Col. Philip Aguer said forces loyal to rebel leader Gatluak Gai attacked forces in the Sudan Peoples` Liberation Army overnight Friday, possibly early Saturday, in Unity State, an oil-rich area on the north-south Sudan divide. Aguer said the counterattack by SPLA forces killed four and wounded six of Gai`s men.
Southern Sudan suffered through decades of internal strife and civil war with the north. It has worked in recent weeks to strike peace deals with dissident commanders, but Gai`s rebels have not yet reconciled with the southern government.
Starting Sunday, southern Sudanese will cast simple, illustrated ballots at polling stations under thatched roof shelters in the remote and impoverished countryside and in Juba, a city of simple concrete houses and mud huts that got its first paved roads only in recent years.

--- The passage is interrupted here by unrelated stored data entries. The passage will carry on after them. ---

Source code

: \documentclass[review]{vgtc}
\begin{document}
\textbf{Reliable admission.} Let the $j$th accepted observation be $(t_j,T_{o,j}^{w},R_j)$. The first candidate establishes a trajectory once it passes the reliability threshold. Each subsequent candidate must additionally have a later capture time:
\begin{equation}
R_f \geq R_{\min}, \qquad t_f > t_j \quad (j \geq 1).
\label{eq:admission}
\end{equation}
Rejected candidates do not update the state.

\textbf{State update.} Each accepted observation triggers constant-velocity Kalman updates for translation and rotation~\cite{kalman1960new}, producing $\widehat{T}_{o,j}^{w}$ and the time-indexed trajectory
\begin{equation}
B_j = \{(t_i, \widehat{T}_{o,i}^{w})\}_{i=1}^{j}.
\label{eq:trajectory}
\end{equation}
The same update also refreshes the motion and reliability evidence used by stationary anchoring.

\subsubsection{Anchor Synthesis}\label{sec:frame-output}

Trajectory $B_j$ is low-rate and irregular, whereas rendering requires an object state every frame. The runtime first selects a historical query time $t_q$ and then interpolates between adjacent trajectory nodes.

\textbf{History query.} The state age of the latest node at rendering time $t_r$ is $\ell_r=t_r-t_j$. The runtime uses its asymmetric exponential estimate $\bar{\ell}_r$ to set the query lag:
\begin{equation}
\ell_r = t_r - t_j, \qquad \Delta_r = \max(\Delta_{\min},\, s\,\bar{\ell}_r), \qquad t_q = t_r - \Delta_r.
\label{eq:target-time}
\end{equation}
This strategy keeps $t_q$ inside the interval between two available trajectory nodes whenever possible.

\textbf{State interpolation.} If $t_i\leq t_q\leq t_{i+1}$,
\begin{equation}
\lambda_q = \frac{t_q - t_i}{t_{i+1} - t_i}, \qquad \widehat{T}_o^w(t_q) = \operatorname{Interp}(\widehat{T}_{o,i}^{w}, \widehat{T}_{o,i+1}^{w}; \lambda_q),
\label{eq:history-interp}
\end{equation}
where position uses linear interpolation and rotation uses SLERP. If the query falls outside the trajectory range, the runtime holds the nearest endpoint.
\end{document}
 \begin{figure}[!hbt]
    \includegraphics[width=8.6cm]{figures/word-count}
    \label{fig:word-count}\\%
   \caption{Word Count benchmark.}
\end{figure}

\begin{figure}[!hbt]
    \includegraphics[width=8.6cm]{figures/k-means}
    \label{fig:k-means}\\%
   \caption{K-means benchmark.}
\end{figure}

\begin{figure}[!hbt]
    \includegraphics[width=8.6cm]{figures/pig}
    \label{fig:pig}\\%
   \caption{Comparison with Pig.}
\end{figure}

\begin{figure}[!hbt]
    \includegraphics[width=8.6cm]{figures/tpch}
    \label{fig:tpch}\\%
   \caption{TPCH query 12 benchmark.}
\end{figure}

If it passes, the referendum will split Africa`s biggest country between the mostly Arab and Muslim north, and the mostly black and Christian or animist south. Southern Sudan would then be on track to become the world`s newest country in July. Outstanding issues like sharing oil wealth, water rights and demarcating the border still have to be agreed to.
Aid groups also fear that southerners living in the north and northerners living in the south will face harassment and abuse.
The US has made the referendum a foreign policy priority and has offered to remove Sudan from the list of state sponsors of terror if Khartoum doesn`t hinder the vote.
Sudan`s 1983-2005 civil war killed an estimated 2 million people and left many others missing one or more limbs. Juba, the southern capital, is full of excitement about Sunday`s vote.
"What we are doing is something that we have not done in our lifetime. This is something that has never happened," said Justice Chan Reec Madut, the top southern official in the referendum commission. "Nobody every bothered to ask the people of Southern Sudan as to what their destiny should be."